## [Task directions]
What is the number of lines below that include the string "assets"? Provide that number alone.

## [Stored data]

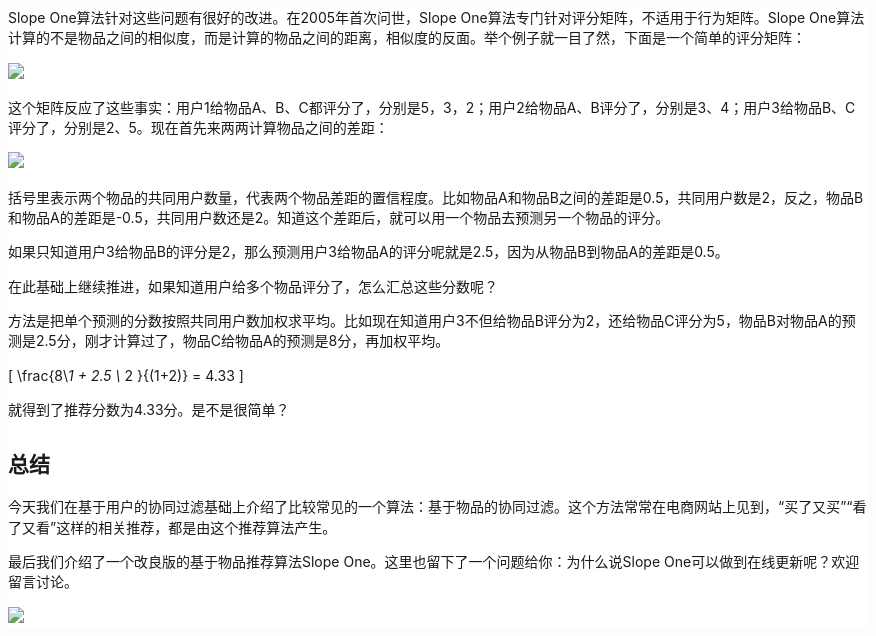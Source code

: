 Slope One算法针对这些问题有很好的改进。在2005年首次问世，Slope One算法专门针对评分矩阵，不适用于行为矩阵。Slope One算法计算的不是物品之间的相似度，而是计算的物品之间的距离，相似度的反面。举个例子就一目了然，下面是一个简单的评分矩阵：

![](assets/3b7da53ac1304a3a5d8211648ec19dcb.png)

这个矩阵反应了这些事实：用户1给物品A、B、C都评分了，分别是5，3，2；用户2给物品A、B评分了，分别是3、4；用户3给物品B、C评分了，分别是2、5。现在首先来两两计算物品之间的差距：

![](assets/7d9e2189fccd9d186232c7f3ba7f858f.png)

括号里表示两个物品的共同用户数量，代表两个物品差距的置信程度。比如物品A和物品B之间的差距是0.5，共同用户数是2，反之，物品B和物品A的差距是-0.5，共同用户数还是2。知道这个差距后，就可以用一个物品去预测另一个物品的评分。

如果只知道用户3给物品B的评分是2，那么预测用户3给物品A的评分呢就是2.5，因为从物品B到物品A的差距是0.5。

在此基础上继续推进，如果知道用户给多个物品评分了，怎么汇总这些分数呢？

方法是把单个预测的分数按照共同用户数加权求平均。比如现在知道用户3不但给物品B评分为2，还给物品C评分为5，物品B对物品A的预测是2.5分，刚才计算过了，物品C给物品A的预测是8分，再加权平均。

\[ \\frac{8\\*1 + 2.5 \\* 2 }{(1+2)} = 4.33 \]

就得到了推荐分数为4.33分。是不是很简单？

## 总结

今天我们在基于用户的协同过滤基础上介绍了比较常见的一个算法：基于物品的协同过滤。这个方法常常在电商网站上见到，“买了又买”“看了又看”这样的相关推荐，都是由这个推荐算法产生。

最后我们介绍了一个改良版的基于物品推荐算法Slope One。这里也留下了一个问题给你：为什么说Slope One可以做到在线更新呢？欢迎留言讨论。

![](assets/873b086966136189db14874181823fb0.jpg)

## [Response]
3